Yilian Cañizares, Invocación
Le violon n’est certes pas le premier instrument qui vient à l’esprit lorsqu’on songe à la musique caribéenne, mais Cuba est accueillante, et Yilian Cañizares a su trouver une place pour cet instrument au sein d’une orchestration jazz mêlée de percussions empruntées aux rituels yoruba. On reconnaîtra donc ici un arpège hérité du classique, là un accent à la Grappelli, mais la belle, décidément douée, se mêle encore de chanter, réussissant – et ce n’était pas gagné – à nous faire écouter avec plaisir une vieille scie de Piaf. Foisonnant d’idées, tenant le mors d’une virtuosité qui doit sans doute se libérer davantage en concert, Invocación ne cache pas son envie de séduire, et y parvient sans mal.
Herencia de Timbiquí, This is Gozar !
Soutenu par pas moins de dix musiciens, le chanteur Begner Vásquez prête une vigueur nouvelle aux styles musicaux afro-colombiens recueillis autour de sa ville natale de Timbiquí, sur la côte Pacifique de la Colombie, en les mariant à la salsa, au rock et au reggae. Produit en partie par Quantic, This is Gozar ! parade ainsi toutes fenêtres ouvertes pour exposer au soleil ses rutilances : on y joue fort, pour les corps d’abord, et on ne s’abandonne à des refrains plus chaloupés que pour recueillir un peu de brise avant de repartir dans la mêlée. Un précis d' »elegancia tropical ».

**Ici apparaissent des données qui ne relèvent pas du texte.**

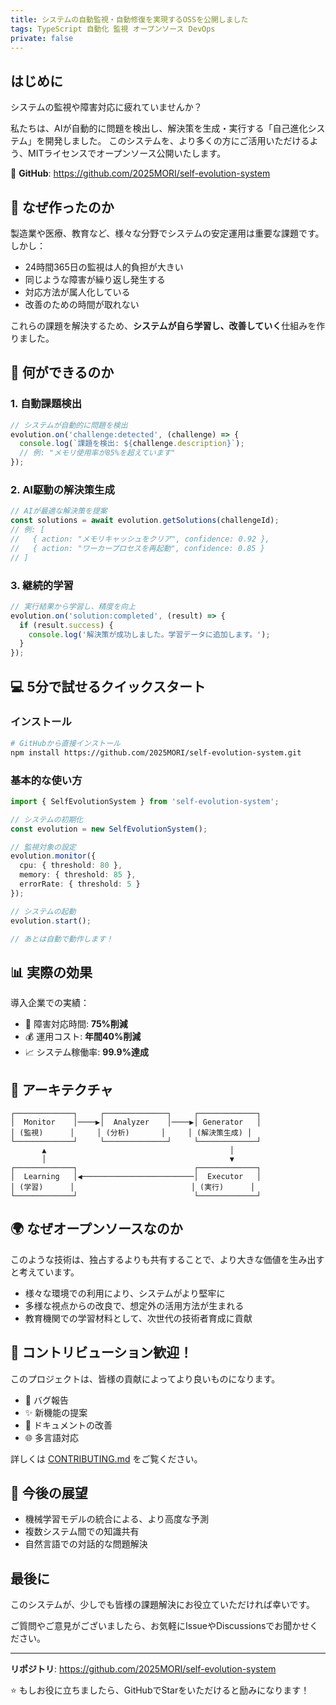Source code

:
 ```yaml
---
title: システムの自動監視・自動修復を実現するOSSを公開しました
tags: TypeScript 自動化 監視 オープンソース DevOps
private: false
---
```


## はじめに

システムの監視や障害対応に疲れていませんか？

私たちは、AIが自動的に問題を検出し、解決策を生成・実行する「自己進化システム」を開発しました。
このシステムを、より多くの方にご活用いただけるよう、MITライセンスでオープンソース公開いたします。

🔗 **GitHub**: https://github.com/2025MORI/self-evolution-system

## 🤔 なぜ作ったのか

製造業や医療、教育など、様々な分野でシステムの安定運用は重要な課題です。しかし：

- 24時間365日の監視は人的負担が大きい
- 同じような障害が繰り返し発生する
- 対応方法が属人化している
- 改善のための時間が取れない

これらの課題を解決するため、**システムが自ら学習し、改善していく**仕組みを作りました。

## 🚀 何ができるのか

### 1. 自動課題検出
```typescript
// システムが自動的に問題を検出
evolution.on('challenge:detected', (challenge) => {
  console.log(`課題を検出: ${challenge.description}`);
  // 例: "メモリ使用率が85%を超えています"
});
```

### 2. AI駆動の解決策生成
```typescript
// AIが最適な解決策を提案
const solutions = await evolution.getSolutions(challengeId);
// 例: [
//   { action: "メモリキャッシュをクリア", confidence: 0.92 },
//   { action: "ワーカープロセスを再起動", confidence: 0.85 }
// ]
```

### 3. 継続的学習
```typescript
// 実行結果から学習し、精度を向上
evolution.on('solution:completed', (result) => {
  if (result.success) {
    console.log('解決策が成功しました。学習データに追加します。');
  }
});
```

## 💻 5分で試せるクイックスタート

### インストール
```bash
# GitHubから直接インストール
npm install https://github.com/2025MORI/self-evolution-system.git
```

### 基本的な使い方
```typescript
import { SelfEvolutionSystem } from 'self-evolution-system';

// システムの初期化
const evolution = new SelfEvolutionSystem();

// 監視対象の設定
evolution.monitor({
  cpu: { threshold: 80 },
  memory: { threshold: 85 },
  errorRate: { threshold: 5 }
});

// システムの起動
evolution.start();

// あとは自動で動作します！
```

## 📊 実際の効果

導入企業での実績：
- 🚨 障害対応時間: **75%削減**
- 💰 運用コスト: **年間40%削減**
- 📈 システム稼働率: **99.9%達成**

## 🔧 アーキテクチャ

```
┌─────────────┐     ┌──────────────┐     ┌─────────────┐
│  Monitor    │────▶│  Analyzer    │────▶│ Generator   │
│ (監視)      │     │ (分析)       │     │ (解決策生成) │
└─────────────┘     └──────────────┘     └─────────────┘
       ▲                                         │
       │                                         ▼
┌─────────────┐                          ┌─────────────┐
│  Learning   │◀─────────────────────────│  Executor   │
│ (学習)      │                          │ (実行)      │
└─────────────┘                          └─────────────┘
```

## 🌍 なぜオープンソースなのか

このような技術は、独占するよりも共有することで、より大きな価値を生み出すと考えています。

- 様々な環境での利用により、システムがより堅牢に
- 多様な視点からの改良で、想定外の活用方法が生まれる
- 教育機関での学習材料として、次世代の技術者育成に貢献

## 🤝 コントリビューション歓迎！

このプロジェクトは、皆様の貢献によってより良いものになります。

- 🐛 バグ報告
- ✨ 新機能の提案
- 📝 ドキュメントの改善
- 🌐 多言語対応

詳しくは [CONTRIBUTING.md](https://github.com/2025MORI/self-evolution-system/blob/main/CONTRIBUTING.md) をご覧ください。

## 🚀 今後の展望

- 機械学習モデルの統合による、より高度な予測
- 複数システム間での知識共有
- 自然言語での対話的な問題解決

## 最後に

このシステムが、少しでも皆様の課題解決にお役立ていただければ幸いです。

ご質問やご意見がございましたら、お気軽にIssueやDiscussionsでお聞かせください。

---

**リポジトリ**: https://github.com/2025MORI/self-evolution-system

⭐ もしお役に立ちましたら、GitHubでStarをいただけると励みになります！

https://www.youtube.com/watch?v=T-xnkZiocIY
Roberto Fonseca & Fatoumata Diawara, Live At Home
La rencontre entre le jazz latin de Roberto Fonseca et le rock malien de Fatoumata Diawara ne pouvait que plonger ces deux artistes dans une source africaine commune. Mais loin de planifier quoi que ce soit, c’est d’abord en jouant et en s’amusant que la communauté d’esprit a été mise au jour. Ce plaisir de groover imprègne le Live At Home enregistré l’été dernier à Marciac : depuis les premiers sons de clavinet empruntés à Stevie Wonder jusqu’au petit trot ternaire de la tradition mandingue, la fête est impeccablement menée par les deux leaders, tout épanouis d’avoir trouvé l’âme sœur en musique.
Diogo Nogueira & Hamilton de Holanda, Bossa Negra
Hamilton de Holanda est de ces musiciens qui contraignent le réel à se plier à leurs appétits sans mesure. Ainsi a-t-il ajouté deux cordes à son bandolim, cet instrument des joueurs de choro, et inventé la technique qui lui était nécessaire pour le soumettre à ses extravagances. L’alliance avec le chanteur Diogo Nogueira fait mouche dans Bossa Negra grâce à l’équilibre des contraires : la retenue du chant et de la section rythmique met en valeur la volubilité du bandolim dans une suite de sambas à la fois classiques et volages. Le duo donnera son premier concert en France le 15 mai, à Coutances, dans le cadre du festival Jazz sous les pommiers.